Here are some records; quote them exactly, leaving out the pictures.

[Data excerpts]
^^^^^^^^^^^^^^^^
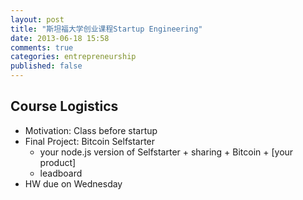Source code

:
 ```yaml
---
layout: post
title: "斯坦福大学创业课程Startup Engineering"
date: 2013-06-18 15:58
comments: true
categories: entrepreneurship
published: false
---
```


## Course Logistics

- Motivation: Class before startup
- Final Project: Bitcoin Selfstarter
	- your node.js version of Selfstarter + sharing + Bitcoin + [your product]
	- leadboard
- HW due on Wednesday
^^^^^^^^^^^^^^^^
ANSWER TO THE EXERCISE>
Source code

:
 ```yaml
---
layout: post
title: "斯坦福大学创业课程Startup Engineering"
date: 2013-06-18 15:58
comments: true
categories: entrepreneurship
published: false
---
```


## Course Logistics

- Motivation: Class before startup
- Final Project: Bitcoin Selfstarter
	- your node.js version of Selfstarter + sharing + Bitcoin + [your product]
	- leadboard
- HW due on Wednesday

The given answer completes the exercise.